I hope you enjoyed this quickie intro to Copic Sketch markers. I plan on elaborating further with future blog posts. Have fun!

My first Open Studios experience!

My booth at the open studio.

The first three weekends of May are dedicated to the Silicon Valley Open Studios (SVOS) where artists open their doors and showcase their work for the public. I had to register way back in December in order to get in. The whole thing is very well done and organized in my opinion. Their website is well curated and even has dedicated bio pages for each artist. Physical catalogs are also printed out and distributed throughout the Bay Area. I had participated in the first weekend of May leaving me feeling physically and emotionally exhausted.

Another view of my booth.

Saying I learned some new things that weekend is an understatement. First off, the open studio was outside. I arrived to the site the day before with just my paintings and prints for sale. Unbeknownst to me, I would require so much more. Naively, I thought the location would be indoors and have spaces and hooks for me to hang items. Sadly I was wrong.
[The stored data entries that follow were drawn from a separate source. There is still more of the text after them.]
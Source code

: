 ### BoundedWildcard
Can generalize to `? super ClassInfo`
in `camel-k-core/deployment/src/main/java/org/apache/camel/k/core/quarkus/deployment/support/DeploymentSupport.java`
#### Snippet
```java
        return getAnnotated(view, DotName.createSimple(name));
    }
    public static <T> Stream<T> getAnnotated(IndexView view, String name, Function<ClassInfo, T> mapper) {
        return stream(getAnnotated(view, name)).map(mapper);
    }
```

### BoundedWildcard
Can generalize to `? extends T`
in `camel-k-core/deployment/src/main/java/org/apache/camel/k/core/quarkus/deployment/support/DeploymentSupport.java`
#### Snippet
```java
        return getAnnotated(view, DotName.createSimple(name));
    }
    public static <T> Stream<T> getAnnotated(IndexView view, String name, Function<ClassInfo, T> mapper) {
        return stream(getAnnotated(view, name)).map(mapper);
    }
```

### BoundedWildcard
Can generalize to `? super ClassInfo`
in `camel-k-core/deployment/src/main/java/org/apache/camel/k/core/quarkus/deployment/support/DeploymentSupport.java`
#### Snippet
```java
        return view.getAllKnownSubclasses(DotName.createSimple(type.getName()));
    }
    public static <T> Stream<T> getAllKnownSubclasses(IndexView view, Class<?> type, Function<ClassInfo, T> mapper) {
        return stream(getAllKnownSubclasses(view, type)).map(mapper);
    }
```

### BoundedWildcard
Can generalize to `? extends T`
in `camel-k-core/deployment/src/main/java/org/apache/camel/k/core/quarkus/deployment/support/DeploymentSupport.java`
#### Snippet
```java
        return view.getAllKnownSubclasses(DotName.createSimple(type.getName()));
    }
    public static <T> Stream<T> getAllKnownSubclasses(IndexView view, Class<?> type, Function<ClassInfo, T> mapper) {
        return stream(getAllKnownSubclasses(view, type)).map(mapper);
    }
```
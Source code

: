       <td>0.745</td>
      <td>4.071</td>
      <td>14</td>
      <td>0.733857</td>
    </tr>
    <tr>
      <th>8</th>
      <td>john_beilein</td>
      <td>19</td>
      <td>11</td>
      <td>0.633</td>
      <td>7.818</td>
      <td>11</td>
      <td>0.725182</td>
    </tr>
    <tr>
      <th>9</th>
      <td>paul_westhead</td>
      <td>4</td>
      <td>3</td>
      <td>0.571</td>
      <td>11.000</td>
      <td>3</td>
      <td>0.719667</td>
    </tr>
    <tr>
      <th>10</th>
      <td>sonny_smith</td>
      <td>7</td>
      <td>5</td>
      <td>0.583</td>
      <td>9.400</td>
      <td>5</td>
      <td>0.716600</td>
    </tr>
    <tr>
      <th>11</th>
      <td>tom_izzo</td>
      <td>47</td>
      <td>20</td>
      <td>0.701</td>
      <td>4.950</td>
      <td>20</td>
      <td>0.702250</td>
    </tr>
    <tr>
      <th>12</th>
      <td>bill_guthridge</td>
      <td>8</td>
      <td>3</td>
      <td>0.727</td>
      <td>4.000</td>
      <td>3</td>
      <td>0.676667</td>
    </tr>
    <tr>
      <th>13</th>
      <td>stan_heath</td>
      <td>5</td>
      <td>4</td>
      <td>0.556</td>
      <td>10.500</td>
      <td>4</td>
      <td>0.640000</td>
I first had to get a fold out canopy and a fold out table considering we were going to be outside. I also needed to figure out how to hang my paintings. After doing some quick google searches on displaying artwork for sale, I decided on what I needed to get. I made my homage to Home Depot with my dog Chewie as my companion. He sat in the carriage while I perused the store. The hardest thing to find was the canopy but thank god for the Internet telling me exactly which aisle to head to. 

Once I purchased my items I headed home to brainstorm how to hang my paintings. Since I was lacking prep time at this point, I found a tip from a fellow artist that you could use pants hangers to hang your work. As you can see in the photos, my layout is a little more informal (at the least) than my neighbor's. I call it the ghetto style but it worked. Basically we used the clippy ends of the hanger to clasp onto the wire on the back of the painting. Using the hook from the hanger, we placed the painting wherever we thought it would look nice. Voila! In the future I do intend on investing in some accessories for my canopy such as detachable walls and some sort of foundation to hang my paintings neatly. After setting up my paintings, I then laid out the rest of my work including my art marker drawings on the table for display.

The next thing I learned from that weekend was to bring layers. There were times during the weekend where I sat in my section feeling freezing cold. My fingertips would feel so numb as I tried to do some work or talk to potential customers. Since the open studio site was in a residential neighborhood rather than somewhere more commercial, traffic was on and off. So basically there was a lot of downtime. I busied myself with writing my latest blog post and then starting a sketch of the Castro Theater in SF. Fortunately for me, that kept me very preoccupied during slow times. 

Actually selling my work is a very difficult hurdle for me to overcome. As an introvert, it is very difficult for me to start a conversation with random people. Some people would be very excited about my work and others would just glance by and not say a thing. To each his own I guess. I also had to explain my art marker drawings and demonstrate using some of the materials. Some people would take my card and some wouldn't. I didn't fully expect to sell anything that weekend. I used it as a way to get my name out there and to befriend some fellow artists. I also noted to myself that I need to invest in square or some system to accept credit cards. But I would only consider that if I do this type of thing more often.

I think in the future, I would definitely have a better layout of my business cards and prints. I'm going to have to brainstorm on some cheap ways to display my products, maybe a trip to the local thrift store is in order! I also would have liked to have prices labelled next to my pieces but as I kind of scrounged this up last minute, that's just something to consider for next time. I think that if I was more prepared, I would have been more comfortable selling my work and myself. But there is a first for everything right? 

Overall I think it was a successful weekend for me. I had to overcome some of my insecurities and learned a new part of the business of being an artist!